## WHAT IS BEING ASKED:
No pictures in the copy, please: retype all the records exactly.

## EXCERPTED RECORDS:
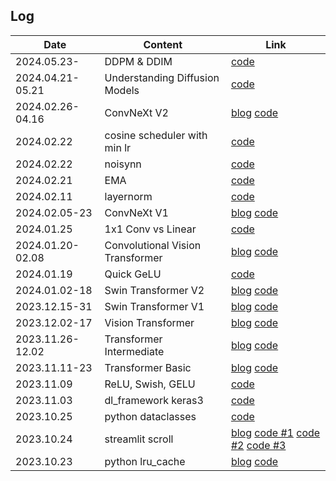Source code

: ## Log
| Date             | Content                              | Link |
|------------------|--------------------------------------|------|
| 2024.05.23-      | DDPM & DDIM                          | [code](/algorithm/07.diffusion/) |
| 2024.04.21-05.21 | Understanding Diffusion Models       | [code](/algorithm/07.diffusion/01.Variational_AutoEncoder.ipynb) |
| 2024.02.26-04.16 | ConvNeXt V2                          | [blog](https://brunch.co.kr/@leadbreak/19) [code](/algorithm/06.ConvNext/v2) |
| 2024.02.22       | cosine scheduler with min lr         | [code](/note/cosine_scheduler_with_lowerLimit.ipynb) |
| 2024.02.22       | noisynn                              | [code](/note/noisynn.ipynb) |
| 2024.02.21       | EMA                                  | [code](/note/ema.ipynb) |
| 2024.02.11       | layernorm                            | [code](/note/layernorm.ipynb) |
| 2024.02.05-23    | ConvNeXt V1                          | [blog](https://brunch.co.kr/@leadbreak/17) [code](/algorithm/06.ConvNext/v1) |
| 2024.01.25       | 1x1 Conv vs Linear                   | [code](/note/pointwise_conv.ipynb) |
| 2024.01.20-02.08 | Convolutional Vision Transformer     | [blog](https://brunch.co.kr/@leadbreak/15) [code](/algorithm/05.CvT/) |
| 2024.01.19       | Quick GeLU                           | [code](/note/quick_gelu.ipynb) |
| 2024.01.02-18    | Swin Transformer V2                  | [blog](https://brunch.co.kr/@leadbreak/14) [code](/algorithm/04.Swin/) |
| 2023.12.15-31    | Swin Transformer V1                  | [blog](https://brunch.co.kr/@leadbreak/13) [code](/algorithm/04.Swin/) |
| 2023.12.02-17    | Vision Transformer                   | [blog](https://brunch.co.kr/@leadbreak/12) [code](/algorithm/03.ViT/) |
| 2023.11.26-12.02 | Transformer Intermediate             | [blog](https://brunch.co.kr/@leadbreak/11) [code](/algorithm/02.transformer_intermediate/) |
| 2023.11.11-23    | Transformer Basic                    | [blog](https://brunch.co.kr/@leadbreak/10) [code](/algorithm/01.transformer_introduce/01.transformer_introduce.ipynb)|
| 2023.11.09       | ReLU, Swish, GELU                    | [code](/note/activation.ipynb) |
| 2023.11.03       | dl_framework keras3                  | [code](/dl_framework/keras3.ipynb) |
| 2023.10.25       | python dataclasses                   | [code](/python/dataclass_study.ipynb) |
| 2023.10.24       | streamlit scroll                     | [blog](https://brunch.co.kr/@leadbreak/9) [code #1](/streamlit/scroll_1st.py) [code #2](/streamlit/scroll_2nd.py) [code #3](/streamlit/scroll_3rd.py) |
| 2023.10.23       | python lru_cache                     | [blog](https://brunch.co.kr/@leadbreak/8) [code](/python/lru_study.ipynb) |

## WRITTEN SOLUTION:
Source code

: ## Log
| Date             | Content                              | Link |
|------------------|--------------------------------------|------|
| 2024.05.23-      | DDPM & DDIM                          | [code](/algorithm/07.diffusion/) |
| 2024.04.21-05.21 | Understanding Diffusion Models       | [code](/algorithm/07.diffusion/01.Variational_AutoEncoder.ipynb) |
| 2024.02.26-04.16 | ConvNeXt V2                          | [blog](https://brunch.co.kr/@leadbreak/19) [code](/algorithm/06.ConvNext/v2) |
| 2024.02.22       | cosine scheduler with min lr         | [code](/note/cosine_scheduler_with_lowerLimit.ipynb) |
| 2024.02.22       | noisynn                              | [code](/note/noisynn.ipynb) |
| 2024.02.21       | EMA                                  | [code](/note/ema.ipynb) |
| 2024.02.11       | layernorm                            | [code](/note/layernorm.ipynb) |
| 2024.02.05-23    | ConvNeXt V1                          | [blog](https://brunch.co.kr/@leadbreak/17) [code](/algorithm/06.ConvNext/v1) |
| 2024.01.25       | 1x1 Conv vs Linear                   | [code](/note/pointwise_conv.ipynb) |
| 2024.01.20-02.08 | Convolutional Vision Transformer     | [blog](https://brunch.co.kr/@leadbreak/15) [code](/algorithm/05.CvT/) |
| 2024.01.19       | Quick GeLU                           | [code](/note/quick_gelu.ipynb) |
| 2024.01.02-18    | Swin Transformer V2                  | [blog](https://brunch.co.kr/@leadbreak/14) [code](/algorithm/04.Swin/) |
| 2023.12.15-31    | Swin Transformer V1                  | [blog](https://brunch.co.kr/@leadbreak/13) [code](/algorithm/04.Swin/) |
| 2023.12.02-17    | Vision Transformer                   | [blog](https://brunch.co.kr/@leadbreak/12) [code](/algorithm/03.ViT/) |
| 2023.11.26-12.02 | Transformer Intermediate             | [blog](https://brunch.co.kr/@leadbreak/11) [code](/algorithm/02.transformer_intermediate/) |
| 2023.11.11-23    | Transformer Basic                    | [blog](https://brunch.co.kr/@leadbreak/10) [code](/algorithm/01.transformer_introduce/01.transformer_introduce.ipynb)|
| 2023.11.09       | ReLU, Swish, GELU                    | [code](/note/activation.ipynb) |
| 2023.11.03       | dl_framework keras3                  | [code](/dl_framework/keras3.ipynb) |
| 2023.10.25       | python dataclasses                   | [code](/python/dataclass_study.ipynb) |
| 2023.10.24       | streamlit scroll                     | [blog](https://brunch.co.kr/@leadbreak/9) [code #1](/streamlit/scroll_1st.py) [code #2](/streamlit/scroll_2nd.py) [code #3](/streamlit/scroll_3rd.py) |
| 2023.10.23       | python lru_cache                     | [blog](https://brunch.co.kr/@leadbreak/8) [code](/python/lru_study.ipynb) |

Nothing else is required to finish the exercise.